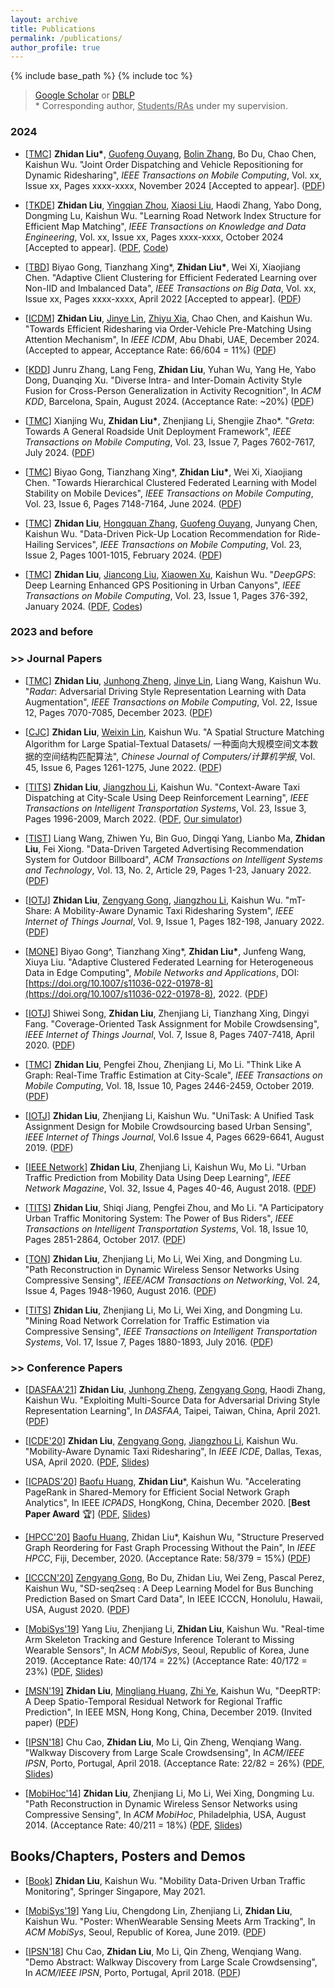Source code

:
 ```yaml
---
layout: archive
title: Publications
permalink: /publications/
author_profile: true
---
```


{% include base_path %}
{% include toc %}

> [Google Scholar](https://scholar.google.com/citations?user=wCzfY2QAAAAJ&hl=en) or [DBLP](https://dblp.org/pid/124/2048.html) <br> \* Corresponding author, <u>Students/RAs</u> under my supervision.  


### 2024

* [[TMC](https://ieeexplore.ieee.org/xpl/RecentIssue.jsp?punumber=7755)] <b>Zhidan Liu\*</b>, <u>Guofeng Ouyang</u>, <u>Bolin Zhang</u>, Bo Du, Chao Chen, Kaishun Wu. "Joint Order Dispatching and Vehicle Repositioning for Dynamic Ridesharing", _IEEE Transactions on Mobile Computing_, Vol. xx, Issue xx, Pages xxxx-xxxx, November 2024 [Accepted to appear]. ([PDF](/files/2024-TMC-JODR.pdf))

* [[TKDE](https://ieeexplore.ieee.org/xpl/RecentIssue.jsp?punumber=69)] <b>Zhidan Liu</b>, <u>Yingqian Zhou</u>, <u>Xiaosi Liu</u>, Haodi Zhang, Yabo Dong, Dongming Lu, Kaishun Wu. "Learning Road Network Index Structure for Efficient Map Matching", _IEEE Transactions on Knowledge and Data Engineering_, Vol. xx, Issue xx, Pages xxxx-xxxx, October 2024 [Accepted to appear]. ([PDF](/files/2024-TKDE-LiMM.pdf), [Code](https://github.com/BDUC-MobiX/LiMM))

* [[TBD](https://ieeexplore.ieee.org/xpl/RecentIssue.jsp?punumber=6687317)] Biyao Gong, Tianzhang Xing*, <b>Zhidan Liu*</b>, Wei Xi, Xiaojiang Chen. "Adaptive Client Clustering for Efficient Federated Learning over Non-IID and Imbalanced Data", _IEEE Transactions on Big Data_, Vol. xx, Issue xx, Pages xxxx-xxxx, April 2022 [Accepted to appear]. ([PDF](/files/2022-TBD-AutoCFL.pdf))

* [[ICDM](https://icdm2024.org/)] <b>Zhidan Liu</b>, <u>Jinye Lin</u>, <u>Zhiyu Xia</u>, Chao Chen, and Kaishun Wu. "Towards Efficient Ridesharing via Order-Vehicle Pre-Matching Using Attention Mechanism", In _IEEE ICDM_, Abu Dhabi, UAE, December 2024. (Accepted to appear, Acceptance Rate: 66/604 = 11%) ([PDF](/files/2024-ICDM-PreMR.pdf))

* [[KDD](https://kdd2024.kdd.org/)] Junru Zhang, Lang Feng, <b>Zhidan Liu</b>, Yuhan Wu, Yang He, Yabo Dong, Duanqing Xu. "Diverse Intra- and Inter-Domain Activity Style Fusion for Cross-Person Generalization in Activity Recognition", In _ACM KDD_, Barcelona, Spain, August 2024. (Acceptance Rate: ~20%) ([PDF](/files/2024-KDD-DI2SDiff.pdf))

* [[TMC](https://ieeexplore.ieee.org/xpl/RecentIssue.jsp?punumber=7755)] Xianjing Wu, <b>Zhidan Liu\*</b>, Zhenjiang Li, Shengjie Zhao\*. "_Greta_: Towards A General Roadside Unit Deployment Framework", _IEEE Transactions on Mobile Computing_,  Vol. 23, Issue 7, Pages 7602-7617, July 2024. ([PDF](/files/2024-TMC-Greta.pdf))

* [[TMC](https://ieeexplore.ieee.org/xpl/RecentIssue.jsp?punumber=7755)] Biyao Gong, Tianzhang Xing*, <b>Zhidan Liu*</b>, Wei Xi, Xiaojiang Chen. "Towards Hierarchical Clustered Federated Learning with Model Stability on Mobile Devices", _IEEE Transactions on Mobile Computing_, Vol. 23, Issue 6, Pages 7148-7164, June 2024. ([PDF](/files/2024-TMC-HiCFL.pdf))

* [[TMC](https://ieeexplore.ieee.org/xpl/RecentIssue.jsp?punumber=7755)] <b>Zhidan Liu</b>, <u>Hongquan Zhang</u>, <u>Guofeng Ouyang</u>, Junyang Chen, Kaishun Wu. "Data-Driven Pick-Up Location Recommendation for Ride-Hailing Services", _IEEE Transactions on Mobile Computing_, Vol. 23, Issue 2, Pages 1001-1015, February 2024. ([PDF](/files/2024-TMC-MPLRec.pdf))

* [[TMC](https://ieeexplore.ieee.org/xpl/RecentIssue.jsp?punumber=7755)] <b>Zhidan Liu</b>, <u>Jiancong Liu</u>, <u>Xiaowen Xu</u>, Kaishun Wu. "_DeepGPS_: Deep Learning Enhanced GPS Positioning in Urban Canyons", _IEEE Transactions on Mobile Computing_, Vol. 23, Issue 1, Pages 376-392, January 2024. ([PDF](/files/2024-TMC-DeepGPS.pdf), [Codes](https://github.com/bducgroup/DeepGPS))


### 2023 and before

### >> Journal Papers

* [[TMC](https://ieeexplore.ieee.org/xpl/RecentIssue.jsp?punumber=7755)] <b>Zhidan Liu</b>, <u>Junhong Zheng</u>, <u>Jinye Lin</u>, Liang Wang, Kaishun Wu. "_Radar_: Adversarial Driving Style Representation Learning with Data Augmentation", _IEEE Transactions on Mobile Computing_, Vol. 22, Issue 12, Pages 7070-7085, December 2023. ([PDF](/files/2023-TMC-Radar.pdf))

* [[CJC](http://cjc.ict.ac.cn/)] <b>Zhidan Liu</b>, <u>Weixin Lin</u>, Kaishun Wu. "A Spatial Structure Matching Algorithm for Large Spatial-Textual Datasets/ 一种面向大规模空间文本数据的空间结构匹配算法", _Chinese Journal of Computers/计算机学报_,  Vol. 45, Issue 6, Pages 1261-1275, June 2022. ([PDF](/files/2022-CJC-SSM.pdf))

* [[TITS](http://ieeexplore.ieee.org/xpl/RecentIssue.jsp?punumber=6979)] <b>Zhidan Liu</b>, <u>Jiangzhou Li</u>, Kaishun Wu. "Context-Aware Taxi Dispatching at City-Scale Using Deep Reinforcement Learning", _IEEE Transactions on Intelligent Transportation Systems_, Vol. 23, Issue 3, Pages 1996-2009, March 2022. ([PDF](/files/2022-TITS-COX.pdf), [Our simulator](https://github.com/szlhl1040/Simulator))

* [[TIST](https://dl.acm.org/journal/tist)] Liang Wang, Zhiwen Yu, Bin Guo, Dingqi Yang, Lianbo Ma, <b>Zhidan Liu</b>, Fei Xiong. "Data-Driven Targeted Advertising Recommendation System for Outdoor Billboard", _ACM Transactions on Intelligent Systems and Technology_, Vol. 13, No. 2, Article 29, Pages 1-23, January 2022. ([PDF](/files/2022-TIST-advertisingRecSys.pdf))

* [[IOTJ](http://ieee-iotj.org/)] <b>Zhidan Liu</b>, <u>Zengyang Gong</u>, <u>Jiangzhou Li</u>, Kaishun Wu. "mT-Share: A Mobility-Aware Dynamic Taxi Ridesharing System", _IEEE Internet of Things Journal_, Vol. 9, Issue 1, Pages 182-198, January 2022. ([PDF](/files/2022-JIOT-mTShare.pdf))

* [[MONE](https://www.springer.com/journal/11036)] Biyao Gong^, Tianzhang Xing*, <b>Zhidan Liu*</b>, Junfeng Wang, Xiuya Liu. "Adaptive Clustered Federated Learning for Heterogeneous Data in Edge Computing", _Mobile Networks and Applications_, DOI:[https://doi.org/10.1007/s11036-022-01978-8](https://doi.org/10.1007/s11036-022-01978-8), 2022. ([PDF](/files/2022-MONE-AdaCFL.pdf))

* [[IOTJ](http://ieee-iotj.org/)] Shiwei Song, <b>Zhidan Liu</b>, Zhenjiang Li, Tianzhang Xing, Dingyi Fang. "Coverage-Oriented Task Assignment for Mobile Crowdsensing", _IEEE Internet of Things Journal_, Vol. 7, Issue 8, Pages 7407-7418, April 2020. ([PDF](/files/2020-JIOT-cTaskMat.pdf))

* [[TMC](https://www.computer.org/web/tmc)] <b>Zhidan Liu</b>, Pengfei Zhou, Zhenjiang Li, Mo Li. "Think Like A Graph: Real-Time Traffic Estimation at City-Scale", _IEEE Transactions on Mobile Computing_, Vol. 18, Issue 10, Pages 2446-2459, October 2019. ([PDF](/files/2019-TMC-GPTE.pdf))

* [[IOTJ](http://ieee-iotj.org/)] <b>Zhidan Liu</b>, Zhenjiang Li, Kaishun Wu. "UniTask: A Unified Task Assignment Design for Mobile Crowdsourcing based Urban Sensing", _IEEE Internet of Things Journal_, Vol.6 Issue 4, Pages 6629-6641, August 2019. ([PDF](/files/2019-JIOT-UniTask.pdf))

* [[IEEE Network](http://ieeexplore.ieee.org/xpl/RecentIssue.jsp?punumber=65)] <b>Zhidan Liu</b>, Zhenjiang Li, Kaishun Wu, Mo Li. "Urban Traffic Prediction from Mobility Data Using Deep Learning", _IEEE Network Magazine_, Vol. 32, Issue 4, Pages 40-46, August 2018. ([PDF](/files/2018-IEEENet-Deeptraffic.pdf))

* [[TITS](http://ieeexplore.ieee.org/xpl/RecentIssue.jsp?punumber=6979)] <b>Zhidan Liu</b>, Shiqi Jiang, Pengfei Zhou, and Mo Li. "A Participatory Urban Traffic Monitoring System: The Power of Bus Riders", _IEEE Transactions on Intelligent Transportation Systems_, Vol. 18, Issue 10, Pages 2851-2864, October 2017. ([PDF](/files/2017-TITS-Bus.pdf))

* [[TON](http://www.ifp.illinois.edu/ton/)] <b>Zhidan Liu</b>, Zhenjiang Li, Mo Li, Wei Xing, and Dongming Lu. "Path Reconstruction in Dynamic Wireless Sensor Networks Using Compressive Sensing", _IEEE/ACM Transactions on Networking_, Vol. 24, Issue 4, Pages 1948-1960, August 2016. ([PDF](/files/2016-TON-CSpath.pdf))

* [[TITS](http://ieeexplore.ieee.org/xpl/RecentIssue.jsp?punumber=6979)] <b>Zhidan Liu</b>, Zhenjiang Li, Mo Li, Wei Xing, and Dongming Lu. "Mining Road Network Correlation for Traffic Estimation via Compressive Sensing", _IEEE Transactions on Intelligent Transportation Systems_, Vol. 17, Issue 7, Pages 1880-1893, July 2016. ([PDF](/files/2016-TITS-CStraffic.pdf))

### >> Conference Papers

* [[DASFAA'21](http://dm.iis.sinica.edu.tw/DASFAA2021/index.html)] <b>Zhidan Liu</b>, <u>Junhong Zheng</u>, <u>Zengyang Gong</u>, Haodi Zhang, Kaishun Wu. "Exploiting Multi-Source Data for Adversarial Driving Style Representation Learning", In _DASFAA_, Taipei, Taiwan, China, April 2021. ([PDF](/files/2021-DASFAA-Radar.pdf))

* [[ICDE'20](https://www.utdallas.edu/icde/)] <b>Zhidan Liu</b>, <u>Zengyang Gong</u>, <u>Jiangzhou Li</u>, Kaishun Wu. "Mobility-Aware Dynamic Taxi Ridesharing", In _IEEE ICDE_, Dallas, Texas, USA, April 2020. ([PDF](/files/2020-ICDE-mTShare.pdf), [Slides](/files/2020-ICDE-mTShare-Slides.pptx))

* [[ICPADS'20](https://icpads2020.comp.polyu.edu.hk/)] <u>Baofu Huang</u>, <b>Zhidan Liu</b>*, Kaishun Wu. "Accelerating PageRank in Shared-Memory for Efficient Social Network Graph Analytics", In IEEE _ICPADS_, HongKong, China, December 2020. [**Best Paper Award** 🏆]  ([PDF](/files/2020-ICPADS-APPR.pdf), [Slides](/files/2020-ICPADS-APPR-Slides.pdf))

* [[HPCC'20]](https://www.ieee-hpcc.org/2020) <u>Baofu Huang</u>, Zhidan Liu*, Kaishun Wu, "Structure Preserved Graph Reordering for Fast Graph Processing Without the Pain", In _IEEE HPCC_, Fiji, December, 2020. (Acceptance Rate: 58/379 = 15%) ([PDF](/files/2020-HPCC-Sorder.pdf))

* [[ICCCN'20]](https://ieeexplore.ieee.org/xpl/conhome/9205796/proceeding) <u>Zengyang Gong</u>, Bo Du, Zhidan Liu, Wei Zeng, Pascal Perez, Kaishun Wu, "SD-seq2seq : A Deep Learning Model for Bus Bunching Prediction Based on Smart Card Data", In IEEE ICCCN, Honolulu, Hawaii, USA, August 2020. ([PDF](/files/2020-ICCCN-SD.pdf))

* [[MobiSys'19](https://www.sigmobile.org/mobisys/2019)] Yang Liu, Zhenjiang Li, <b>Zhidan Liu</b>, Kaishun Wu. "Real-time Arm Skeleton Tracking and Gesture Inference Tolerant to Missing Wearable Sensors", In _ACM MobiSys_, Seoul, Republic of Korea, June 2019. (Acceptance Rate: 40/174 = 22%) (Acceptance Rate: 40/172 = 23%) ([PDF](/files/2019-MobiSys-ArmTroi.pdf), [Slides](/files/2019-MobiSys-ArmTroi-Slides.pdf))

* [[MSN'19]](https://ieeexplore.ieee.org/xpl/conhome/9050568/proceeding) <b>Zhidan Liu</b>, <u>Mingliang Huang</u>, <u>Zhi Ye</u>, Kaishun Wu, "DeepRTP: A Deep Spatio-Temporal Residual Network for Regional Traffic Prediction", In IEEE MSN, Hong Kong, China, December 2019. (Invited paper) ([PDF](/files/2019-MSN-DeepRTP.pdf))

* [[IPSN'18](https://ipsn.acm.org/2018/)] Chu Cao, <b>Zhidan Liu</b>, Mo Li, Qin Zheng, Wenqiang Wang. "Walkway Discovery from Large Scale Crowdsensing", In _ACM/IEEE IPSN_, Porto, Portugal, April 2018. (Acceptance Rate: 22/82 = 26%) ([PDF](/files/2018-IPSN-Alley.pdf), [Slides](/files/2018-IPSN-Alley-Slides.pdf))

<!--[IJDSN] Bo Zeng, Yabo Dong, Zhidan Liu, "A Negotiation-Based TDMA Scheduling with Consecutive Slots Assignment for Wireless Sensor Networks", International Journal of Distributed Sensor Networks, 2014. (PDF)

[IJDSN] Zhidan Liu, Wei Xing, Yongchao Wang, Dongming Lu, "Hierarchical Spatial Clustering in Multihop Wireless Sensor Networks", International Journal of Distributed Sensor Networks, 2013. (PDF)-->

* [[MobiHoc'14](http://www.sigmobile.org/mobihoc/2014/)] <b>Zhidan Liu</b>, Zhenjiang Li, Mo Li, Wei Xing, Dongming Lu. "Path Reconstruction in Dynamic Wireless Sensor Networks using Compressive Sensing", In _ACM MobiHoc_, Philadelphia, USA, August 2014. (Acceptance Rate: 40/211 = 18%) ([PDF](/files/2014-MobiHoc-CSPR.pdf), [Slides](/files/2014-MobiHoc-CSPR-Slides.ppt))

<!--*
[ICCC'13] Zhidan Liu, Wei Xing, Yongchao Wang, Dongming Lu, "Hierarchical Spatial Clustering in Multi-hop Wireless Sensor Networks", In IEEE ICCC, Xi'an, China, August 2013. (PDF)

[AINA'13] Zhidan Liu, Wei Xing, Bo Zeng, Yongchao Wang, Dongming Lu, "Distributed Spatial Correlation-based Clustering for Approximate Data Collection in WSNs", In IEEE AINA, Barcelona, Spain, March 2013. (PDF)

[ICACT'13] Zhidan Liu, Wei Xing, Yongchao Wang, Dongming Lu, "An Energy-Efficient Data Collection Scheme for Wireless Sensor Networks", In IEEE ICACT, PyeongChang, Korea, January 2013. (PDF)

[CyberC'12] Bo Zeng, Yabo Dong, Zhidan Liu, Dongming Lu, "A Workload-Aware Link Scheduling for Heterogeneous Wireless Sensor Networks", In IEEE CyberC, Sanya, China, October 2012. (PDF)

[WiCom'12] Zhidan Liu, Wei Xing, Yongchao Wang, Dongming Lu, "Adaptive Data Storage for Querying in Wireless Sensor Networks", In IEEE WiCom, Shanghai, China, September 2012. (PDF)-->


## Books/Chapters, Posters and Demos

* [[Book](https://www.springer.com/gp/book/9789811622403)] <b>Zhidan Liu</b>, Kaishun Wu. "Mobility Data-Driven Urban Traffic Monitoring", Springer Singapore, May 2021.

* [[MobiSys'19](https://www.sigmobile.org/mobisys/2019)] Yang Liu, Chengdong Lin, Zhenjiang Li, <b>Zhidan Liu</b>, Kaishun Wu. "Poster: WhenWearable Sensing Meets Arm Tracking", In _ACM MobiSys_, Seoul, Republic of Korea, June 2019. ([PDF](/files/2019-MobiSys-ArmTroi-Poster.pdf))

* [[IPSN'18](https://ipsn.acm.org/2018/)] Chu Cao, <b>Zhidan Liu</b>, Mo Li, Qin Zheng, Wenqiang Wang. "Demo Abstract: Walkway Discovery from Large Scale Crowdsensing", In _ACM/IEEE IPSN_, Porto, Portugal, April 2018. ([PDF](/files/2018-IPSN-Alley-Demo.pdf))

| ACTIVITY |
Could you return exactly the lines above from the line with "[WiCom'12] Zhidan Liu, Wei" to the line with "Singapore, May 2021.", both included, and nothing else?

| SOLUTION TO THIS PROBLEM |
[WiCom'12] Zhidan Liu, Wei Xing, Yongchao Wang, Dongming Lu, "Adaptive Data Storage for Querying in Wireless Sensor Networks", In IEEE WiCom, Shanghai, China, September 2012. (PDF)-->


## Books/Chapters, Posters and Demos

* [[Book](https://www.springer.com/gp/book/9789811622403)] <b>Zhidan Liu</b>, Kaishun Wu. "Mobility Data-Driven Urban Traffic Monitoring", Springer Singapore, May 2021.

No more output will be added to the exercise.